### [Assigned task]
From the entries below, copy each line in which the word "données" occurs.

### [Records for this task]

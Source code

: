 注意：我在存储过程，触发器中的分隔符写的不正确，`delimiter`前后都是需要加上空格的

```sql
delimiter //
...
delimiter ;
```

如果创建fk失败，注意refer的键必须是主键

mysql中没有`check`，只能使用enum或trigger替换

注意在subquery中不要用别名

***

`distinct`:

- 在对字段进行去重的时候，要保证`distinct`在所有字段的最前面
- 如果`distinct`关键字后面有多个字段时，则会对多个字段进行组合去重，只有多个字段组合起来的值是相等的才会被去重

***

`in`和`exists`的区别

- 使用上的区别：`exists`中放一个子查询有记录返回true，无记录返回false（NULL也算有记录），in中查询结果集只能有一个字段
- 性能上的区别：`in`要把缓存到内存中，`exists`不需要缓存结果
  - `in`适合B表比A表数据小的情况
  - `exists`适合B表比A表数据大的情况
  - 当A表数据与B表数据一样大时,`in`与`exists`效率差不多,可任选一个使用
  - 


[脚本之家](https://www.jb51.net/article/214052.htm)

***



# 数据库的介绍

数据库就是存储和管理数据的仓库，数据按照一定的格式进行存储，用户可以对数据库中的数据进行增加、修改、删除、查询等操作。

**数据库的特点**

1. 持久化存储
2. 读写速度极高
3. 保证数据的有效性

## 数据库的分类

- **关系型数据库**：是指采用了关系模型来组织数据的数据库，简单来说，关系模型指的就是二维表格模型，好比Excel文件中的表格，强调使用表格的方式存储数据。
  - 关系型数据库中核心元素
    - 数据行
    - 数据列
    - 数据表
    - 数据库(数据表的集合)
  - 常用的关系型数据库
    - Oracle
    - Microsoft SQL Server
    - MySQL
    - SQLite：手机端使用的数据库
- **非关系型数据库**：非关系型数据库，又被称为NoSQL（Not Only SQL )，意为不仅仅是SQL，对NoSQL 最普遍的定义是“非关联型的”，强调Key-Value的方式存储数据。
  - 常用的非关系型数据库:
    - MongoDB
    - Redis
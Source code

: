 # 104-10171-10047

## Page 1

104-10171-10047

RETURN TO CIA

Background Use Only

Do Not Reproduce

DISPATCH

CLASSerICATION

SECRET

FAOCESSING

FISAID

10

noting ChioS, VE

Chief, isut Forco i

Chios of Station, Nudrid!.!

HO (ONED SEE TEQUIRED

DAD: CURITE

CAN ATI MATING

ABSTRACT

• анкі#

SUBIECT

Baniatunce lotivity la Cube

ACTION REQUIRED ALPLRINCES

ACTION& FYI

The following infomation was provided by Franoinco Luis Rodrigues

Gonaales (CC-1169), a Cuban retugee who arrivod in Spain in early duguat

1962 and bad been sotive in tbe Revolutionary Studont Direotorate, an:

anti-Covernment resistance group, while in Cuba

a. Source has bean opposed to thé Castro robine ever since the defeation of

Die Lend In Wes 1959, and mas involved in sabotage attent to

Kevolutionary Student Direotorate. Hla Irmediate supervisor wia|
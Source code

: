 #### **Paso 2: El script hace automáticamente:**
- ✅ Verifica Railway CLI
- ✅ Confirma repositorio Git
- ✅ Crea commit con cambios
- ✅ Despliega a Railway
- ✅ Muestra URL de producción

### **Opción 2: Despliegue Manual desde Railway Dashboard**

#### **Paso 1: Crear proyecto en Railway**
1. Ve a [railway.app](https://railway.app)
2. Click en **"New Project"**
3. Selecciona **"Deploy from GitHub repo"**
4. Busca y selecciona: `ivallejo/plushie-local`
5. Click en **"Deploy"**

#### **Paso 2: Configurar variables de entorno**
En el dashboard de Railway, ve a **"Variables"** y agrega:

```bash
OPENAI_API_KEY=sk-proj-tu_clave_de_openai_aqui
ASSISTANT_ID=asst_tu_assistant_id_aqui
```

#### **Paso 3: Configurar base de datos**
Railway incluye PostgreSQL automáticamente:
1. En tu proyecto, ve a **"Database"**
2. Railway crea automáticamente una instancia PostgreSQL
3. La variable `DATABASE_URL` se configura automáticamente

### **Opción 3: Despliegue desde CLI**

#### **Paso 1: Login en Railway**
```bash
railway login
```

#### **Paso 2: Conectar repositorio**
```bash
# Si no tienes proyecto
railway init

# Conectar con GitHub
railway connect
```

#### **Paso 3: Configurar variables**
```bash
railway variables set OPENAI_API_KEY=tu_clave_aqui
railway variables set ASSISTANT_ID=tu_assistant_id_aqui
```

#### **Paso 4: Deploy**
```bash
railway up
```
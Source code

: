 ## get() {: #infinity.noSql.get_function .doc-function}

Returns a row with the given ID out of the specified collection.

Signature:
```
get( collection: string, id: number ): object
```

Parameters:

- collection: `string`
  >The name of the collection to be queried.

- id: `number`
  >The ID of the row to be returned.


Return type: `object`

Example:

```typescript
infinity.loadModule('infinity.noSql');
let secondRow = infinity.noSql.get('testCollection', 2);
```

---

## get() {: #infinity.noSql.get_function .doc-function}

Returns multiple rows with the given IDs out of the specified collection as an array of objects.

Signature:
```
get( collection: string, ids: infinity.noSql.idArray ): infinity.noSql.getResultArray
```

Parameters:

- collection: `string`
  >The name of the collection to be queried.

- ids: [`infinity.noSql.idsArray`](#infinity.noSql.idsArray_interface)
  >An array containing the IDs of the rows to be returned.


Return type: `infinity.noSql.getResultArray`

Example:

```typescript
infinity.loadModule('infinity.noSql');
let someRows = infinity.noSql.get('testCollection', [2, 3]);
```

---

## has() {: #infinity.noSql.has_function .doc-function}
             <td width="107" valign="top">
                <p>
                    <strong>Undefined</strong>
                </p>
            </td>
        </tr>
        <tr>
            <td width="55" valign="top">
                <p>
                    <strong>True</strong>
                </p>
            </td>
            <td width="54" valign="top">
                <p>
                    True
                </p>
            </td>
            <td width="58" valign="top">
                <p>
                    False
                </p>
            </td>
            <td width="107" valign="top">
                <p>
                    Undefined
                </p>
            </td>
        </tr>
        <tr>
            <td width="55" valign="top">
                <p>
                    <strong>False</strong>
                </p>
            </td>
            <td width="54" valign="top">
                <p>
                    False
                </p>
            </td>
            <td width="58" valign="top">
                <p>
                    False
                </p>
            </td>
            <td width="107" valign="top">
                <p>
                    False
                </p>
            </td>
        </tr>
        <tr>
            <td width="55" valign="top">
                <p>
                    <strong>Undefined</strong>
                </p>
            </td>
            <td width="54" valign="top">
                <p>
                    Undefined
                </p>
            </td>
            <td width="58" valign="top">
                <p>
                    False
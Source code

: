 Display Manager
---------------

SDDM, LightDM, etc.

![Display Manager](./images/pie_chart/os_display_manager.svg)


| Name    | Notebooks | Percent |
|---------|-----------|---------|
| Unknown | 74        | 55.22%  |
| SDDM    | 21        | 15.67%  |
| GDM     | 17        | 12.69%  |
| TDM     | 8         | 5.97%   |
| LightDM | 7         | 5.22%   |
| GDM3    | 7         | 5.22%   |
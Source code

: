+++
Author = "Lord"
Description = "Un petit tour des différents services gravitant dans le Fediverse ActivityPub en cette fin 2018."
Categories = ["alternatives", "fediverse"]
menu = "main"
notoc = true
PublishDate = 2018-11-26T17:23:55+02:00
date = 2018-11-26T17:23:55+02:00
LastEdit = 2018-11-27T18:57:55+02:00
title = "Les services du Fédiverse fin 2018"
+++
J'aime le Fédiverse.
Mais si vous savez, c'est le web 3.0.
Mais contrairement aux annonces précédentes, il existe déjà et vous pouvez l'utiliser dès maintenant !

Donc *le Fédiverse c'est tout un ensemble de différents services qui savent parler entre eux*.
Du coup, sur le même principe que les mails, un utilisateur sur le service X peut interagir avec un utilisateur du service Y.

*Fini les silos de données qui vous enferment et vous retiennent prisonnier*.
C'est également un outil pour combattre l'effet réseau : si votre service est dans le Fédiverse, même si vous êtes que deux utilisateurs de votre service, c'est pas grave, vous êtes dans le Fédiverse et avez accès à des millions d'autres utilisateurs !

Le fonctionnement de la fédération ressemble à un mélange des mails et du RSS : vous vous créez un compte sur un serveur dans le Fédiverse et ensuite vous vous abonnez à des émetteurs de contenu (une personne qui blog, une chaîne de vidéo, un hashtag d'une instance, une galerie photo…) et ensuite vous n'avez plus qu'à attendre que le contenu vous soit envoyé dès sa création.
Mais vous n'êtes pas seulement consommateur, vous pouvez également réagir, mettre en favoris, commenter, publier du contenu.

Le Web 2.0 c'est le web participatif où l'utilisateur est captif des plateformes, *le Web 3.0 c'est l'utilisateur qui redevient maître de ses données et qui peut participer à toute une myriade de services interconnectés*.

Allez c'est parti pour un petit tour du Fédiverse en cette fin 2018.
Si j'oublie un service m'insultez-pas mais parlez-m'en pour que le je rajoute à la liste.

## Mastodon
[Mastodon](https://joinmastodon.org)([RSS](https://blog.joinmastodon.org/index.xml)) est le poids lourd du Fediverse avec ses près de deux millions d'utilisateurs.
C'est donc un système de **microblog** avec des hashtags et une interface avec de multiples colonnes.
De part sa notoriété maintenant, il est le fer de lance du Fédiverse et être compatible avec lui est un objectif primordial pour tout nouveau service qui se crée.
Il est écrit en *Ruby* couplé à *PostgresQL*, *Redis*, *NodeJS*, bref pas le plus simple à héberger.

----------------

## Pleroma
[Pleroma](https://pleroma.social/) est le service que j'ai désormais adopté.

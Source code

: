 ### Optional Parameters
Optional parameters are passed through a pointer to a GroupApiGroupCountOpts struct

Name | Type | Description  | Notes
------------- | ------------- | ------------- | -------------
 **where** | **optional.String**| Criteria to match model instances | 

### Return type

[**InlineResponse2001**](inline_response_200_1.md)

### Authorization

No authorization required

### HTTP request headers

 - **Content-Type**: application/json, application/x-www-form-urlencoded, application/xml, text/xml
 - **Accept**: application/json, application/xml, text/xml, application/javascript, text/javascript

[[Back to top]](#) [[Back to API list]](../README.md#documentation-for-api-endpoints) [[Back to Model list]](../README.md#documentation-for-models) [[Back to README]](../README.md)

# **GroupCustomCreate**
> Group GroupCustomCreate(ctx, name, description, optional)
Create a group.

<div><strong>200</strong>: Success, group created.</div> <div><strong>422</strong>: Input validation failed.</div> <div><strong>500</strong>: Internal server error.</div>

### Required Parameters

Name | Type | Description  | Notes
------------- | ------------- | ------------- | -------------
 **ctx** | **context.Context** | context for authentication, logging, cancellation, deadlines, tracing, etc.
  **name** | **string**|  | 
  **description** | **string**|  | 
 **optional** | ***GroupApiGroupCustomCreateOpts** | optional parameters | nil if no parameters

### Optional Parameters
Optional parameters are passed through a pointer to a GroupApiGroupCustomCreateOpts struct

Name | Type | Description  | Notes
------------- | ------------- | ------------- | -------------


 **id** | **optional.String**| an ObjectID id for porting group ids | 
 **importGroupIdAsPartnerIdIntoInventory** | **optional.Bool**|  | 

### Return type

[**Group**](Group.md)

### [Problem solution]
*Fini les silos de données qui vous enferment et vous retiennent prisonnier*.
Le Web 2.0 c'est le web participatif où l'utilisateur est captif des plateformes, *le Web 3.0 c'est l'utilisateur qui redevient maître de ses données et qui peut participer à toute une myriade de services interconnectés*.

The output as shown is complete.